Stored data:
┏━━

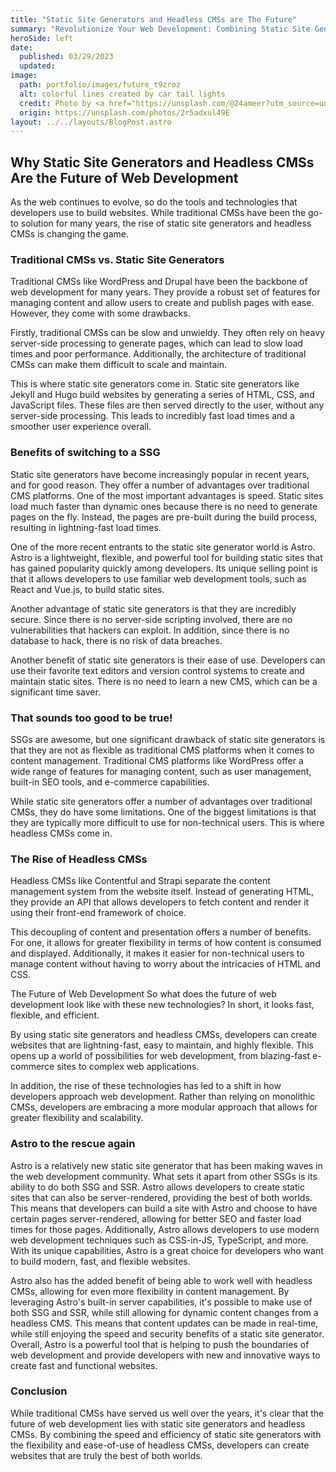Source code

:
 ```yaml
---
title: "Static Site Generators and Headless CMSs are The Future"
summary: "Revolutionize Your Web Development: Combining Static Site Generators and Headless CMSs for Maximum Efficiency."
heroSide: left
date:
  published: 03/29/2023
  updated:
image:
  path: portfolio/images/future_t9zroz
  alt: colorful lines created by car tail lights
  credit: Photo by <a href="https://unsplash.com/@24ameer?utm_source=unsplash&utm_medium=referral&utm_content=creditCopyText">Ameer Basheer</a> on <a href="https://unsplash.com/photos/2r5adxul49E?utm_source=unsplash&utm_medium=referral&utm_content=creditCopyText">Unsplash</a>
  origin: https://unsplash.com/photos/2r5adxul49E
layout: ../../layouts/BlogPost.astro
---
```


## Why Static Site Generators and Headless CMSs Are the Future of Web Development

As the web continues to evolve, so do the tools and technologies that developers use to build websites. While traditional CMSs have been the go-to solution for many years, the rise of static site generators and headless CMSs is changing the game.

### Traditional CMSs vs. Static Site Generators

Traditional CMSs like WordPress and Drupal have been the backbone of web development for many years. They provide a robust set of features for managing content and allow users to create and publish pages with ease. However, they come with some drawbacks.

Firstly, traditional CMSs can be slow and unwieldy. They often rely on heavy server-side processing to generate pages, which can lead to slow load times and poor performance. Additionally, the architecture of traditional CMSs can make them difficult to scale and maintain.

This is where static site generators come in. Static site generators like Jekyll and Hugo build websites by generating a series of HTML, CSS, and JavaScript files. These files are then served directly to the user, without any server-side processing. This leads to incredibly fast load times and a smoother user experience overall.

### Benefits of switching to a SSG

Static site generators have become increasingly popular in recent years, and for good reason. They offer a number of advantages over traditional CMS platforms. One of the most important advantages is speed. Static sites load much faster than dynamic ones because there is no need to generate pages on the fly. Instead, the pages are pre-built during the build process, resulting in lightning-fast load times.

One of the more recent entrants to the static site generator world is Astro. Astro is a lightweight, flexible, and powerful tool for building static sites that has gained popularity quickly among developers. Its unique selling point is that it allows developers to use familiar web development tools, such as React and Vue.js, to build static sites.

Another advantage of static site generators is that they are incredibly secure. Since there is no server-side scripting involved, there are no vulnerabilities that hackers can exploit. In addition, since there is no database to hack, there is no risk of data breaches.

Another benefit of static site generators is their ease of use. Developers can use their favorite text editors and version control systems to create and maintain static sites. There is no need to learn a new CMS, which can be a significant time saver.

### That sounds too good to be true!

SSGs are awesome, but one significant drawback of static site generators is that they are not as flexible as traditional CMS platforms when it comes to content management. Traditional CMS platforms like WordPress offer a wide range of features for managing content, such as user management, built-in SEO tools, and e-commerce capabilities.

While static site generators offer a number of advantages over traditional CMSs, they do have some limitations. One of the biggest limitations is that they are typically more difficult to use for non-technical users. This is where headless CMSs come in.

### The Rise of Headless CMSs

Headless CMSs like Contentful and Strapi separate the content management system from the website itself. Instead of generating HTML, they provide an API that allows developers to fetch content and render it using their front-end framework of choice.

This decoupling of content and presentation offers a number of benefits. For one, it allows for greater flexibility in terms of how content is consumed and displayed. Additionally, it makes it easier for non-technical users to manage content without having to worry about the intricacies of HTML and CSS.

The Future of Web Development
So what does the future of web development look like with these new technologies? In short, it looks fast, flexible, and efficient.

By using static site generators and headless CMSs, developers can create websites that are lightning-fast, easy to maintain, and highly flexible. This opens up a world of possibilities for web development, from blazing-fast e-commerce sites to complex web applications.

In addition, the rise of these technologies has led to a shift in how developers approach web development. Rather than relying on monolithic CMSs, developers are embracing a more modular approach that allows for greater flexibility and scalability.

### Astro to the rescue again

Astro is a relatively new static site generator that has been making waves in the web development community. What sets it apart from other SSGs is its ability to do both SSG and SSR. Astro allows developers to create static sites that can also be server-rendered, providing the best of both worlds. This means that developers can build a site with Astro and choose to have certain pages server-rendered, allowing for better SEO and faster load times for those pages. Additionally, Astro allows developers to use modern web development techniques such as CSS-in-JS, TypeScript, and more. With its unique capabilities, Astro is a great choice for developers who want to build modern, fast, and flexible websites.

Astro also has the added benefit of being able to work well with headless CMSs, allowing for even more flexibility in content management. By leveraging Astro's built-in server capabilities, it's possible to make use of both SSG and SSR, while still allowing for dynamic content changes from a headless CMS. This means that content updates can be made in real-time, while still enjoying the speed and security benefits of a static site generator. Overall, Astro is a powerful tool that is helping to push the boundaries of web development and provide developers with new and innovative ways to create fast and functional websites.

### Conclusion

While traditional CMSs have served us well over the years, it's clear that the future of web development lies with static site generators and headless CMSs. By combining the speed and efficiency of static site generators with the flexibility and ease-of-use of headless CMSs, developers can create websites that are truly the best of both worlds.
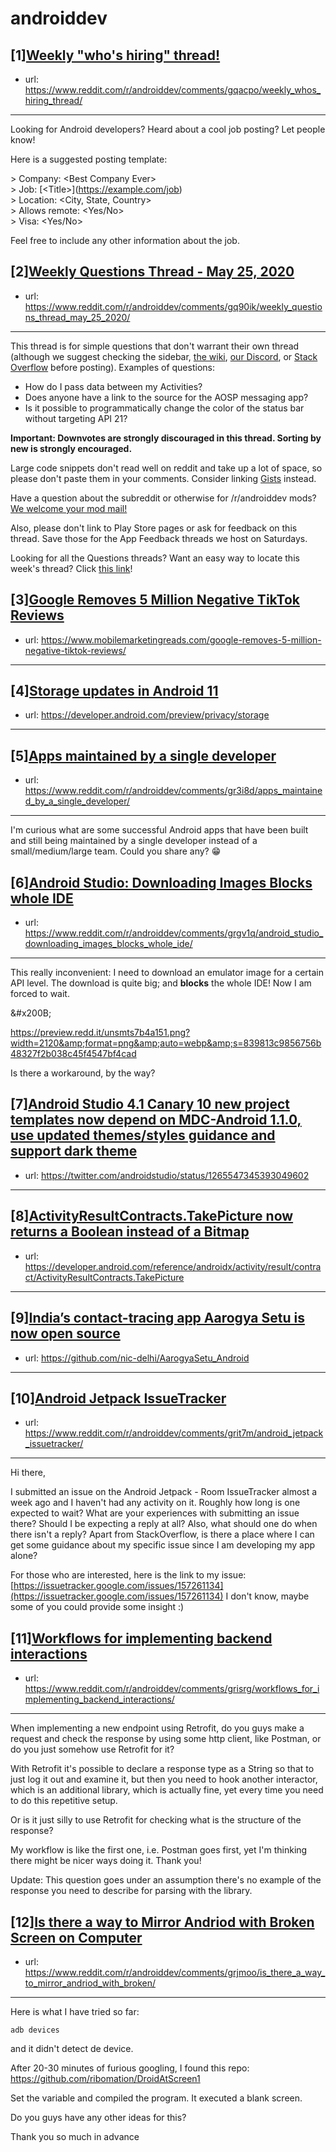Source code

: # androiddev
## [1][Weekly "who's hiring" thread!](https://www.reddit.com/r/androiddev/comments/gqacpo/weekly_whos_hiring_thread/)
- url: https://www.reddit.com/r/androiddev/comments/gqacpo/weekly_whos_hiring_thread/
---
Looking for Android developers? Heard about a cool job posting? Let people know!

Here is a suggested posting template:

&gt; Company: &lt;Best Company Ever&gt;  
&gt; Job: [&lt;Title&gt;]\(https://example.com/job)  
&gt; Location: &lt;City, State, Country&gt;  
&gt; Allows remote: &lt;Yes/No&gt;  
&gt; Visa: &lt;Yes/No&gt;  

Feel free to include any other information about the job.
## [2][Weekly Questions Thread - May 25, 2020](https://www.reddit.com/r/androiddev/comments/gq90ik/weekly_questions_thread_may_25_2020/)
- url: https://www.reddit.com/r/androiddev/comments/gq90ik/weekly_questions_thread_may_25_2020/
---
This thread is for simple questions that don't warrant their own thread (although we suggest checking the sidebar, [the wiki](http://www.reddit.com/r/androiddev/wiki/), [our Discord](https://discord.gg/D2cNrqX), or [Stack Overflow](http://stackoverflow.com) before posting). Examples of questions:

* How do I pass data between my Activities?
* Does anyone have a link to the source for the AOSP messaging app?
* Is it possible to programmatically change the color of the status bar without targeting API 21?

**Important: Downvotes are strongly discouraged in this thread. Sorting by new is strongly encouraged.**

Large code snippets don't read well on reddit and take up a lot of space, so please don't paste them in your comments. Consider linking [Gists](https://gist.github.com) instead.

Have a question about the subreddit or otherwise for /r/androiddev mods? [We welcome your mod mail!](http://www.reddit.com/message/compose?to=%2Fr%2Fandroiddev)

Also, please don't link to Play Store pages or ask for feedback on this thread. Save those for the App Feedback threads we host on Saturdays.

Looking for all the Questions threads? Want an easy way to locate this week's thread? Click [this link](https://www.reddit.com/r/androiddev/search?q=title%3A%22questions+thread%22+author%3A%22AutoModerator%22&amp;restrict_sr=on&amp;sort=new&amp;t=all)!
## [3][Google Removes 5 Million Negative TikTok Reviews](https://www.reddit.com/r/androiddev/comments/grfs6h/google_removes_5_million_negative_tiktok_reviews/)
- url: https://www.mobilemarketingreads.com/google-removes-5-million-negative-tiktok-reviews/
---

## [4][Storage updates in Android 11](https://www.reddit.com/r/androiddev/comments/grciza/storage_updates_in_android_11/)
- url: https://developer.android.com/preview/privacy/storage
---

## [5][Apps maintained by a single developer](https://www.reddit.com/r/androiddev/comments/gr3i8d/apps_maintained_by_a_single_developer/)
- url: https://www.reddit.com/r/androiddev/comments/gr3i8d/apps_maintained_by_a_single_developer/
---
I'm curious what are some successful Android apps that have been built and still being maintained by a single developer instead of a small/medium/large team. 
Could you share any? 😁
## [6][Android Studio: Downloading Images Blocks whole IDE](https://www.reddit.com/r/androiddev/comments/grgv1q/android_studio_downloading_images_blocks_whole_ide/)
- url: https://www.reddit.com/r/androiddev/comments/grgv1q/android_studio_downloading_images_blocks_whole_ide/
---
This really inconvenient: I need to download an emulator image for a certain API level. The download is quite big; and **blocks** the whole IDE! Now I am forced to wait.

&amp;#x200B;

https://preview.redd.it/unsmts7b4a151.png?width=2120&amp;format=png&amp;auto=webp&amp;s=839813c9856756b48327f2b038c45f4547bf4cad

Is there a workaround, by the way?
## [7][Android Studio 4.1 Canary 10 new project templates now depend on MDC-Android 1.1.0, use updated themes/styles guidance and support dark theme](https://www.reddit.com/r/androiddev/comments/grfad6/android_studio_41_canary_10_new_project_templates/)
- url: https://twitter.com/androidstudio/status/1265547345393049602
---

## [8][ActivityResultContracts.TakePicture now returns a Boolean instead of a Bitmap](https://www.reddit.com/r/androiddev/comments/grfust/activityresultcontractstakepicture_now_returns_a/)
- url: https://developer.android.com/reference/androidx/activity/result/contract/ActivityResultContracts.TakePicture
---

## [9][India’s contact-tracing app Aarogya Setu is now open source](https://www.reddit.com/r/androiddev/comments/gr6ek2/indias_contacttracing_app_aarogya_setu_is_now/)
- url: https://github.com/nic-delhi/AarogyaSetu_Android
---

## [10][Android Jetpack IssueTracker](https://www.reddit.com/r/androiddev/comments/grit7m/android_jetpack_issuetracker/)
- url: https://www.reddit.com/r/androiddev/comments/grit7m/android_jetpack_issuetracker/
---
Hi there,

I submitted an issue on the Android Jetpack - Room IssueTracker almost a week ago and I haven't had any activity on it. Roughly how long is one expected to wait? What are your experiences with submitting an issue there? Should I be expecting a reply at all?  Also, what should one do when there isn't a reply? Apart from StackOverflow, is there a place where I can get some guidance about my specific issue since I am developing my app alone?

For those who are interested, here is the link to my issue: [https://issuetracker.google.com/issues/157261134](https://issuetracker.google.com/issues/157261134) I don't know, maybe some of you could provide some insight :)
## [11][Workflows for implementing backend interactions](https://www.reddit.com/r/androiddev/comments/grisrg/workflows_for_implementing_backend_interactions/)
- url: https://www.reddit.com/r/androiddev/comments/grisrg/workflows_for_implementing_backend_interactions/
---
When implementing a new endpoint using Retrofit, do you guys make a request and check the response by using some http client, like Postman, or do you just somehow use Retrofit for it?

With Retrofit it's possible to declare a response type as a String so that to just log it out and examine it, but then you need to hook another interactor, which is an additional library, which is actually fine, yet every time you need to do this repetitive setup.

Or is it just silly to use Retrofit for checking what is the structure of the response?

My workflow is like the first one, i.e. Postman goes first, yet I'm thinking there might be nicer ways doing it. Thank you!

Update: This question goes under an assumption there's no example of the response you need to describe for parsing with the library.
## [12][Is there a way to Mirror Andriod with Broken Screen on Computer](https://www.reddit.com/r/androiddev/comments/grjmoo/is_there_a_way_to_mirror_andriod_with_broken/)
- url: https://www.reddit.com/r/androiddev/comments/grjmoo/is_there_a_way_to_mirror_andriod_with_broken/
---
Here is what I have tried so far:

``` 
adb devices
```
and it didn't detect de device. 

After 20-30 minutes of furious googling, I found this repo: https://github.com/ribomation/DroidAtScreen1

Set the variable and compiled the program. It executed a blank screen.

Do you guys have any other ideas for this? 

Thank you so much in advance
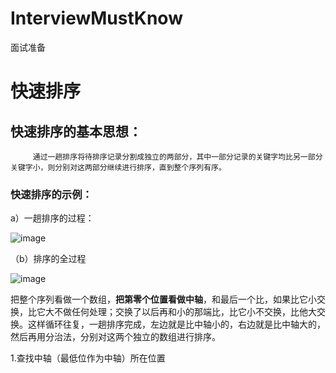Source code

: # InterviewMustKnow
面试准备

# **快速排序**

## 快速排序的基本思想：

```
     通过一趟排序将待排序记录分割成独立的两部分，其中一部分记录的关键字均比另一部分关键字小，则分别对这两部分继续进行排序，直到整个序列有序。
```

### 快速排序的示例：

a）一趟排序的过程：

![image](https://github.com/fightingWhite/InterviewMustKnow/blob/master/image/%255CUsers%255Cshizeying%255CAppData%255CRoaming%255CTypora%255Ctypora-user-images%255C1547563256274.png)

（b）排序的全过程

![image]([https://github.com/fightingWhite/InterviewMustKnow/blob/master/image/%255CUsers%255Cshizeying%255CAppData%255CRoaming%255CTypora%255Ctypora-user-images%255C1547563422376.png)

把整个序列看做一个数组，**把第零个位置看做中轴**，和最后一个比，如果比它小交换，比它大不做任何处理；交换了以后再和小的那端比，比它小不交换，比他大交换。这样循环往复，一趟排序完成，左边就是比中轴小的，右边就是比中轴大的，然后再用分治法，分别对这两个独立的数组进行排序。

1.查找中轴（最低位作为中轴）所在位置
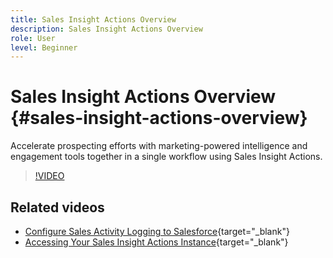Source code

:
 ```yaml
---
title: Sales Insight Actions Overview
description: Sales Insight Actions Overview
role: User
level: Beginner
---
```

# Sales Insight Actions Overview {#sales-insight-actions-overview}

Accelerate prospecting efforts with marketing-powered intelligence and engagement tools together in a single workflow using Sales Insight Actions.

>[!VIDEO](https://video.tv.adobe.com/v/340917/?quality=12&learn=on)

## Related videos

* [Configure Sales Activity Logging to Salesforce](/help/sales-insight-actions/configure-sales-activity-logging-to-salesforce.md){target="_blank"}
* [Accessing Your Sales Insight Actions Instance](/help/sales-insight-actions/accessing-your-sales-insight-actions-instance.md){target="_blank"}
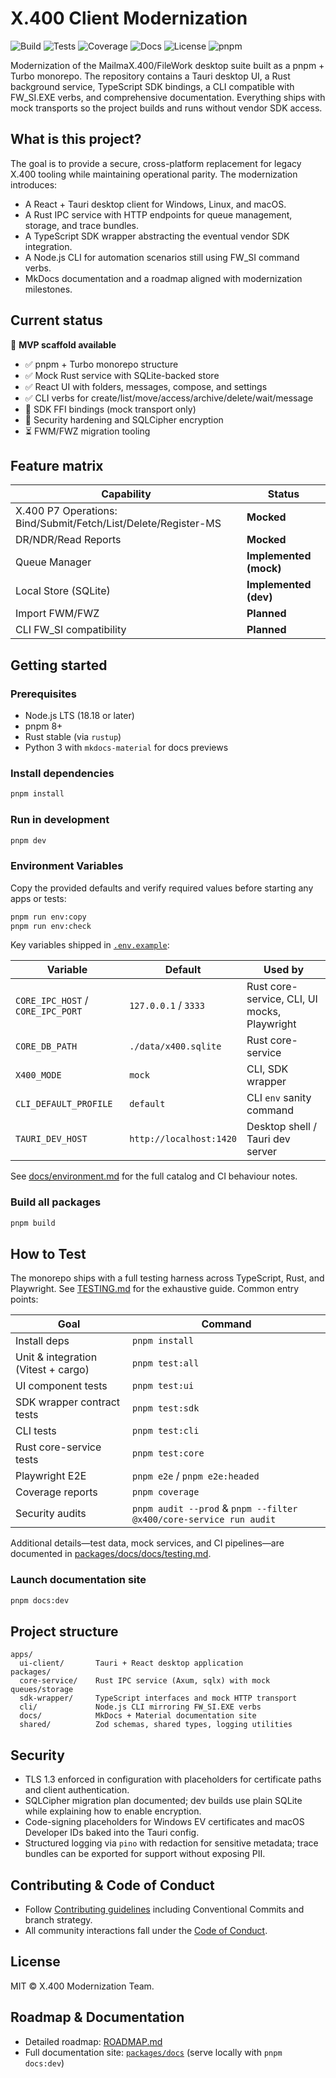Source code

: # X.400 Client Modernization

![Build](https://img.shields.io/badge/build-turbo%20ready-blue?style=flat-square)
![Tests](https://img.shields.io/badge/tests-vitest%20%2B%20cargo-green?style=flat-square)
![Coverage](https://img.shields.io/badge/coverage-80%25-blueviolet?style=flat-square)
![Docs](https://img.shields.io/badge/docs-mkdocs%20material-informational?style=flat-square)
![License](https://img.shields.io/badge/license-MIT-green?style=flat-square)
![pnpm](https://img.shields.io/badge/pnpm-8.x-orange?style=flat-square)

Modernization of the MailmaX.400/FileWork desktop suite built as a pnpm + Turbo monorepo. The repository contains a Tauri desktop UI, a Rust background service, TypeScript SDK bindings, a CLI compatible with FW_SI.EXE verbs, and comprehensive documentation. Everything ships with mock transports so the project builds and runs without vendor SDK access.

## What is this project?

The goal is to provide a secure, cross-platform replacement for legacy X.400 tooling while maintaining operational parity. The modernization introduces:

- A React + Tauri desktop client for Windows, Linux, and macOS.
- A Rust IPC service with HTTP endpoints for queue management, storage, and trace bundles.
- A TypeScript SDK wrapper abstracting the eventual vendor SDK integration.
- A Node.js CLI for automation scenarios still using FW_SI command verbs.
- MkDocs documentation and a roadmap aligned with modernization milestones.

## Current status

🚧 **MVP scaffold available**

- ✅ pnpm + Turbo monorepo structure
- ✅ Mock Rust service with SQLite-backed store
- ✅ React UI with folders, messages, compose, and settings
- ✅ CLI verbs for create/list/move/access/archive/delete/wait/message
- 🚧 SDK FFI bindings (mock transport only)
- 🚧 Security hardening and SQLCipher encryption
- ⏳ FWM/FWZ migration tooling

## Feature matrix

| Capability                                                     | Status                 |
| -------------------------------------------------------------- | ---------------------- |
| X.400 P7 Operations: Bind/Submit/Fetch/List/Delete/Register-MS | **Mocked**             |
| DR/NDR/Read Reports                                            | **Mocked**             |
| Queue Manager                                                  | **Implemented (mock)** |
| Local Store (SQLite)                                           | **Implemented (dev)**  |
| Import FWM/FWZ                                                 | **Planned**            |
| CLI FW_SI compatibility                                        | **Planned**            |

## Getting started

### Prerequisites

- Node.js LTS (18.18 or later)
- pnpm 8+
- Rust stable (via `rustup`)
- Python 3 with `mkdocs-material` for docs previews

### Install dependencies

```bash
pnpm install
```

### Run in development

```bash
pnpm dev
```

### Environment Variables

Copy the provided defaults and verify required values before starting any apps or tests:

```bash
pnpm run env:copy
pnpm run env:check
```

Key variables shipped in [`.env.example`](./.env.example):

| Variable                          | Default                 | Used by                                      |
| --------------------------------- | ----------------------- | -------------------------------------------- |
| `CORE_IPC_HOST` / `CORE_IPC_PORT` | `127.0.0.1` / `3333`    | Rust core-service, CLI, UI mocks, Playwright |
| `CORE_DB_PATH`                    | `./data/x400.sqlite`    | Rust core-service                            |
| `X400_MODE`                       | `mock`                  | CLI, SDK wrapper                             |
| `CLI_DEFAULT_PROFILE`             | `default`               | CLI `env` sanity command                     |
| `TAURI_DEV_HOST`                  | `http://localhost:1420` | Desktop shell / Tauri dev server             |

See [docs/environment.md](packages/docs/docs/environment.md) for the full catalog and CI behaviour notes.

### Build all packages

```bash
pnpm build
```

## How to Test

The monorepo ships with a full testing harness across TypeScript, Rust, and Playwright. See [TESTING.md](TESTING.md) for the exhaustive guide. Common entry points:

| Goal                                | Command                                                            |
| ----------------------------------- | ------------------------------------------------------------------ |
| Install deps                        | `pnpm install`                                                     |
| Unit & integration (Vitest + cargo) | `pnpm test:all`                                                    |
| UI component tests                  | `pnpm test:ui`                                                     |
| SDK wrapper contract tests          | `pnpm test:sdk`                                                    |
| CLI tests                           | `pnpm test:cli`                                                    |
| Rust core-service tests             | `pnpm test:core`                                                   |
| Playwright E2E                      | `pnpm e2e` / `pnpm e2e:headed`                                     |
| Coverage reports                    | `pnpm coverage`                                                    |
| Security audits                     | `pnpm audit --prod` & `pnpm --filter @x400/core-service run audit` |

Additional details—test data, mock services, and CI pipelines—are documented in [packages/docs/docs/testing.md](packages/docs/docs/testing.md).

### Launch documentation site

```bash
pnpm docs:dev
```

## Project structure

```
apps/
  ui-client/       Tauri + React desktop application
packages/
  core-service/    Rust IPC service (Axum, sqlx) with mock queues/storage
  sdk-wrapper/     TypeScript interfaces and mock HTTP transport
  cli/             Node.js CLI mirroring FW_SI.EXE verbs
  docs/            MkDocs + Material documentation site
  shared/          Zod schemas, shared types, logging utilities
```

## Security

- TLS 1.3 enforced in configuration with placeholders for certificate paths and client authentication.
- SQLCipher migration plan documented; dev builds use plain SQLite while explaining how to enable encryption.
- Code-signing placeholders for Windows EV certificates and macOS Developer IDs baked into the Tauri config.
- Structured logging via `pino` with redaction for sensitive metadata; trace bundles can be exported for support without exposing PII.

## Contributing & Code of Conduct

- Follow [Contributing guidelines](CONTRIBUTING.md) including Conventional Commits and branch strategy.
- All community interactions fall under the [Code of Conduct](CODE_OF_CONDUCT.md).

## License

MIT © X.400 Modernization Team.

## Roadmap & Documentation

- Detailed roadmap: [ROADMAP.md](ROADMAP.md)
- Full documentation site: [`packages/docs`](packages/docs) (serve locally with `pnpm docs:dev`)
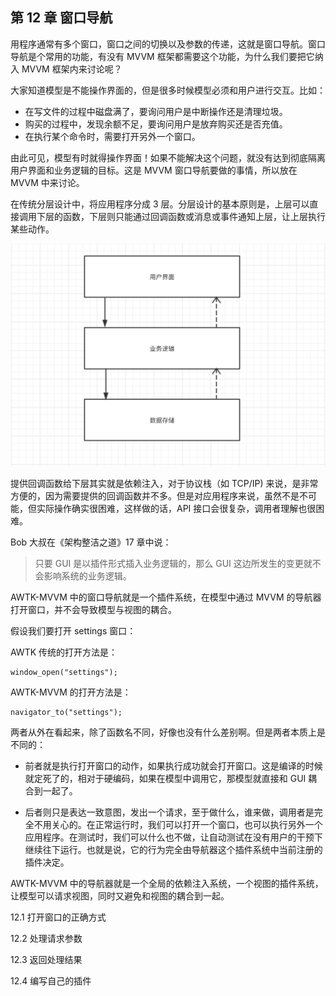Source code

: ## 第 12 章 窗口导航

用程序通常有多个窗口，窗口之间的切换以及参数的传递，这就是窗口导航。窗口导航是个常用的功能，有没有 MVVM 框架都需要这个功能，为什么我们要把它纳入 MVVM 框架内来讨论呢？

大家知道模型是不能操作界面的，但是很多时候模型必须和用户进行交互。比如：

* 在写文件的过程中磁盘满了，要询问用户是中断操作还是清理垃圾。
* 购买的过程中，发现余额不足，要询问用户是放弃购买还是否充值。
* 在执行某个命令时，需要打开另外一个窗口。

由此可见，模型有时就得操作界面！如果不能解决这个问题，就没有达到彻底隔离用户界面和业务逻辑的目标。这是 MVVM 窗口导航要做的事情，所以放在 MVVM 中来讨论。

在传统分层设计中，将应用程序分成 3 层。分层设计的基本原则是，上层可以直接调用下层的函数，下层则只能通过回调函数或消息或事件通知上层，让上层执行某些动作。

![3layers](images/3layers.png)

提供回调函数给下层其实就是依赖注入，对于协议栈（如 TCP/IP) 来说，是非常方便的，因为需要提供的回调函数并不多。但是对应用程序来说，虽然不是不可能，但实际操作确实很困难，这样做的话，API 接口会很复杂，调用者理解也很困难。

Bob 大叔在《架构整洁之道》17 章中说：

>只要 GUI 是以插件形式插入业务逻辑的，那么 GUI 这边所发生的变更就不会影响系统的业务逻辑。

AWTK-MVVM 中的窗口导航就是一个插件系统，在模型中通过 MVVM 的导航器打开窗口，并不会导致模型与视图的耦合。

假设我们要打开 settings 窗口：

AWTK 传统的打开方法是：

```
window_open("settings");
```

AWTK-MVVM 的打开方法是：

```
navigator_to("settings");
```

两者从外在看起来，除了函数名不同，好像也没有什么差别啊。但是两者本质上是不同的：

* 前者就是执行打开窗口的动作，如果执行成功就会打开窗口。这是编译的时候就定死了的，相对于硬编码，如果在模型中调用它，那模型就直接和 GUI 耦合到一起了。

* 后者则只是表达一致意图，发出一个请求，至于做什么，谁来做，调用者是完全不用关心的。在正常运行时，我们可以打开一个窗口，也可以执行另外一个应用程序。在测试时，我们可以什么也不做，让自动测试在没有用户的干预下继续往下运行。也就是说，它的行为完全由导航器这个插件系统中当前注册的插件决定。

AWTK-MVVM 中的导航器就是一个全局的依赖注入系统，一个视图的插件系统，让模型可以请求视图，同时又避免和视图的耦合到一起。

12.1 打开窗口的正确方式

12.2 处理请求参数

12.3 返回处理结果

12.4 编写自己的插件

┗━━

TRY IT: Produce only the lines from the line containing "Location: &lt;City, State, Country&gt;" through the line containing "## [3][Google Removes", inclusive of both, exactly as they stand in the entries above.

EXPECTED OUTPUT:
&gt; Location: &lt;City, State, Country&gt;  
&gt; Allows remote: &lt;Yes/No&gt;  
&gt; Visa: &lt;Yes/No&gt;  

Feel free to include any other information about the job.
## [2][Weekly Questions Thread - May 25, 2020](https://www.reddit.com/r/androiddev/comments/gq90ik/weekly_questions_thread_may_25_2020/)
- url: https://www.reddit.com/r/androiddev/comments/gq90ik/weekly_questions_thread_may_25_2020/
---
This thread is for simple questions that don't warrant their own thread (although we suggest checking the sidebar, [the wiki](http://www.reddit.com/r/androiddev/wiki/), [our Discord](https://discord.gg/D2cNrqX), or [Stack Overflow](http://stackoverflow.com) before posting). Examples of questions:

* How do I pass data between my Activities?
* Does anyone have a link to the source for the AOSP messaging app?
* Is it possible to programmatically change the color of the status bar without targeting API 21?

**Important: Downvotes are strongly discouraged in this thread. Sorting by new is strongly encouraged.**

Large code snippets don't read well on reddit and take up a lot of space, so please don't paste them in your comments. Consider linking [Gists](https://gist.github.com) instead.

Have a question about the subreddit or otherwise for /r/androiddev mods? [We welcome your mod mail!](http://www.reddit.com/message/compose?to=%2Fr%2Fandroiddev)

Also, please don't link to Play Store pages or ask for feedback on this thread. Save those for the App Feedback threads we host on Saturdays.

Looking for all the Questions threads? Want an easy way to locate this week's thread? Click [this link](https://www.reddit.com/r/androiddev/search?q=title%3A%22questions+thread%22+author%3A%22AutoModerator%22&amp;restrict_sr=on&amp;sort=new&amp;t=all)!
## [3][Google Removes 5 Million Negative TikTok Reviews](https://www.reddit.com/r/androiddev/comments/grfs6h/google_removes_5_million_negative_tiktok_reviews/)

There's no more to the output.